It’s been called a “covidivorce.”
After lockdowns ended, China reported that divorce applications were swamping officials in two provinces, Sichuan and Shanxi. Therapists explain that the new togetherness is, “…like putting all our issues into a frying pan and really heating them up.”
In the U.S. also, it will be interesting to see how the coronavirus pandemic will affect marriage and divorce rates.
Six Facts About Divorce and Marriages Rates
1. The rate that we marry is trending downward to record levels.
New marriages dropped from 17.9 in 2008 to 16.6 in 2018 (per 1000 women aged 15 and older):
2. At the same time, the divorce rate was dropping.
During 2018, the number of new divorces decreased to 7.7 from 10.5 in 2008 (per 1000 women aged 15 and older).
3. However, marriage rates differ among states.
For example, per 1,000 women 15 and older, there were 18.8 new marriages in Kansas and 14.3 in New Jersey during 2018:
4. Among U.S. states, divorce rates also differ.
For example, per 1,000 women 15 and older, there were 4.7 new divorces in North Dakota and 12.1 in South Dakota during 2018. (I was surprised by the difference between the two neighboring states and am not sure why):
5. Historic events can influence whether we marry:
6. Education and income correlate to marriage decisions:
Our Bottom Line: Marriage Markets
Looking back at traditional marriage markets, we would see the men as “breadwinners” and the women, “domestic specialists.” The demand for women could have depended on their expertise in the home and for men, their earning ability.

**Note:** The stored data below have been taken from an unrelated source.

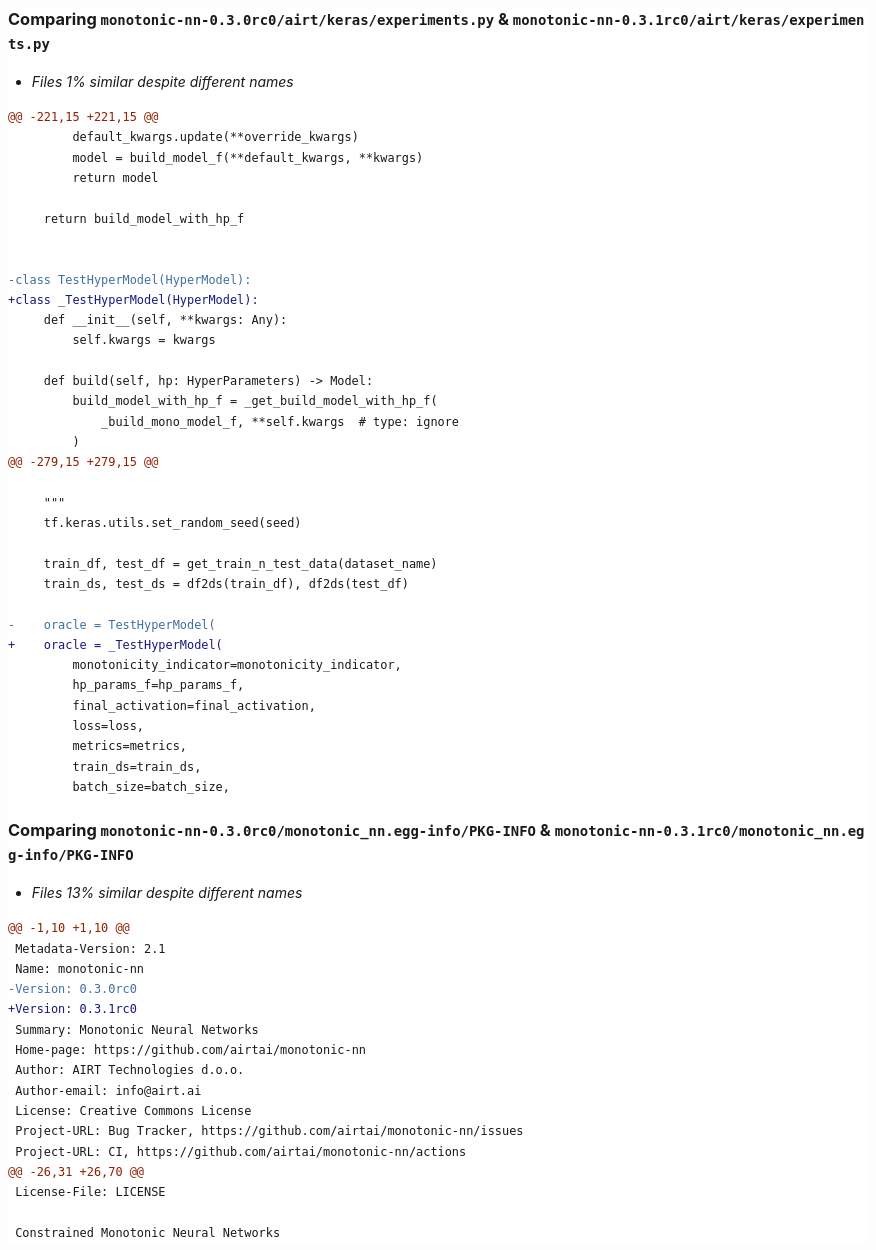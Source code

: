 ### Comparing `monotonic-nn-0.3.0rc0/airt/keras/experiments.py` & `monotonic-nn-0.3.1rc0/airt/keras/experiments.py`

 * *Files 1% similar despite different names*

```diff
@@ -221,15 +221,15 @@
         default_kwargs.update(**override_kwargs)
         model = build_model_f(**default_kwargs, **kwargs)
         return model
 
     return build_model_with_hp_f
 
 
-class TestHyperModel(HyperModel):
+class _TestHyperModel(HyperModel):
     def __init__(self, **kwargs: Any):
         self.kwargs = kwargs
 
     def build(self, hp: HyperParameters) -> Model:
         build_model_with_hp_f = _get_build_model_with_hp_f(
             _build_mono_model_f, **self.kwargs  # type: ignore
         )
@@ -279,15 +279,15 @@
 
     """
     tf.keras.utils.set_random_seed(seed)
 
     train_df, test_df = get_train_n_test_data(dataset_name)
     train_ds, test_ds = df2ds(train_df), df2ds(test_df)
 
-    oracle = TestHyperModel(
+    oracle = _TestHyperModel(
         monotonicity_indicator=monotonicity_indicator,
         hp_params_f=hp_params_f,
         final_activation=final_activation,
         loss=loss,
         metrics=metrics,
         train_ds=train_ds,
         batch_size=batch_size,
```

### Comparing `monotonic-nn-0.3.0rc0/monotonic_nn.egg-info/PKG-INFO` & `monotonic-nn-0.3.1rc0/monotonic_nn.egg-info/PKG-INFO`

 * *Files 13% similar despite different names*

```diff
@@ -1,10 +1,10 @@
 Metadata-Version: 2.1
 Name: monotonic-nn
-Version: 0.3.0rc0
+Version: 0.3.1rc0
 Summary: Monotonic Neural Networks
 Home-page: https://github.com/airtai/monotonic-nn
 Author: AIRT Technologies d.o.o.
 Author-email: info@airt.ai
 License: Creative Commons License
 Project-URL: Bug Tracker, https://github.com/airtai/monotonic-nn/issues
 Project-URL: CI, https://github.com/airtai/monotonic-nn/actions
@@ -26,31 +26,70 @@
 License-File: LICENSE
 
 Constrained Monotonic Neural Networks
```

Now the value of marriageable men and women is based on a more diverse set of variables. With changes that include social norms, affluence, education, working women and the pill, demand and supply in marriage markets have shifted marriage and divorce rates.

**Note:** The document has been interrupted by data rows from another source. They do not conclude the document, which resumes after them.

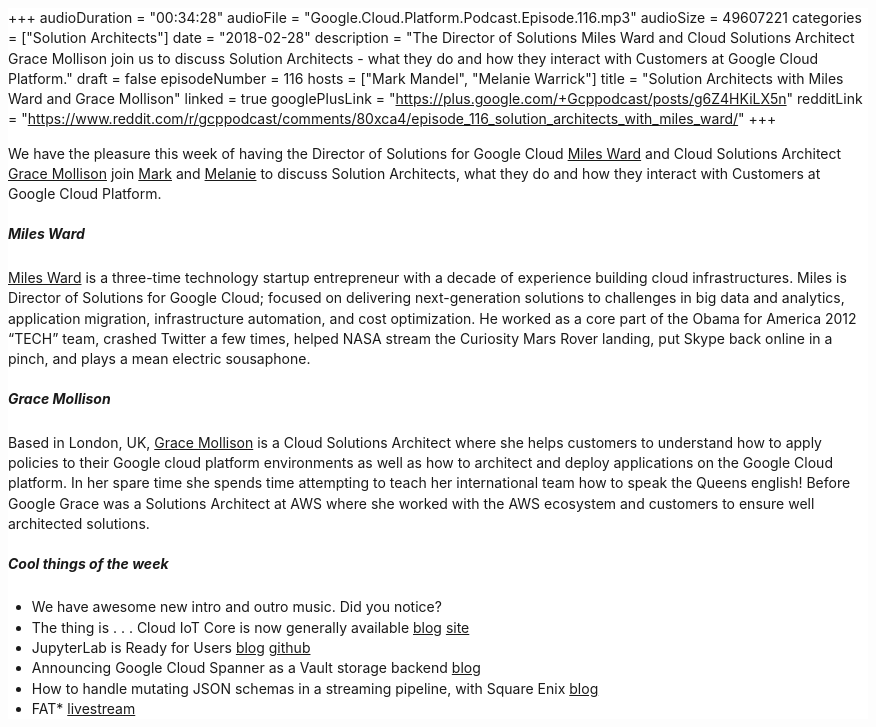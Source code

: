 +++
audioDuration = "00:34:28"
audioFile = "Google.Cloud.Platform.Podcast.Episode.116.mp3"
audioSize = 49607221
categories = ["Solution Architects"]
date = "2018-02-28"
description = "The Director of Solutions Miles Ward and Cloud Solutions Architect Grace Mollison join us to discuss Solution Architects - what they do and how they interact with Customers at Google Cloud Platform."
draft = false
episodeNumber = 116
hosts = ["Mark Mandel", "Melanie Warrick"]
title = "Solution Architects with Miles Ward and Grace Mollison"
linked = true
googlePlusLink = "https://plus.google.com/+Gcppodcast/posts/g6Z4HKiLX5n"
redditLink = "https://www.reddit.com/r/gcppodcast/comments/80xca4/episode_116_solution_architects_with_miles_ward/"
+++

We have the pleasure this week of having the Director of Solutions for Google Cloud [Miles Ward](https://twitter.com/milesward) and Cloud Solutions Architect [Grace Mollison](https://twitter.com/grapesfrog)
join [Mark](https://twitter.com/Neurotic) and [Melanie](https://twitter.com/nyghtowl) to discuss Solution Architects, what they
do and how they interact with Customers at Google Cloud Platform.



##### Miles Ward

[Miles Ward](https://twitter.com/milesward) is a three-time technology startup entrepreneur with a decade of experience building cloud infrastructures. Miles is Director of Solutions for Google Cloud; focused on delivering next-generation solutions to challenges in big data and analytics, application migration, infrastructure automation, and cost optimization.  He worked as a core part of the Obama for America 2012 “TECH” team, crashed Twitter a few times, helped NASA stream the Curiosity Mars Rover landing, put Skype back online in a pinch, and plays a mean electric sousaphone.  

##### Grace Mollison

Based in London, UK, [Grace Mollison](https://twitter.com/grapesfrog) is a Cloud Solutions Architect where she helps customers to understand how to apply policies to their Google cloud platform  environments as well as how to  architect and deploy applications on the Google Cloud platform. In her spare time she spends time attempting to teach her international team how to speak the Queens english!  Before Google Grace was a Solutions Architect at AWS where she worked with the AWS ecosystem and customers to ensure well architected solutions.

##### Cool things of the week

- We have awesome new intro and outro music. Did you notice?
- The thing is . . . Cloud IoT Core is now generally available [blog](https://cloudplatform.googleblog.com/2018/02/the-thing-is-Cloud-IoT-Core-is-now-generally-available.html) [site](https://cloud.google.com/iot-core/)
- JupyterLab is Ready for Users [blog](https://blog.jupyter.org/jupyterlab-is-ready-for-users-5a6f039b8906) [github](https://github.com/jupyterlab/jupyterlab)
- Announcing Google Cloud Spanner as a Vault storage backend [blog](https://cloudplatform.googleblog.com/2018/02/announcing-Google-Cloud-Spanner-as-a-Vault-storage-backend.html) 
- How to handle mutating JSON schemas in a streaming pipeline, with Square Enix [blog](https://cloud.google.com/blog/big-data/2018/02/how-to-handle-mutating-json-schemas-in-a-streaming-pipeline-with-square-enix)
- FAT* [livestream](https://fatconference.org/2018/livestream.html)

In 2020, to the list, we can add “covidivorce.”
My sources and more: Complementing the U.S. Census,WSJ, here and here, looked at divorce and marriage rates. Then, to complete the picture, the NY Times discussed “covidivorce.” (You might have some fun, as did I, on the Census website map comparing state marriage and divorce rates. Some of the numbers were astounding.)
Please note that I added the last sentence of My sources after publication.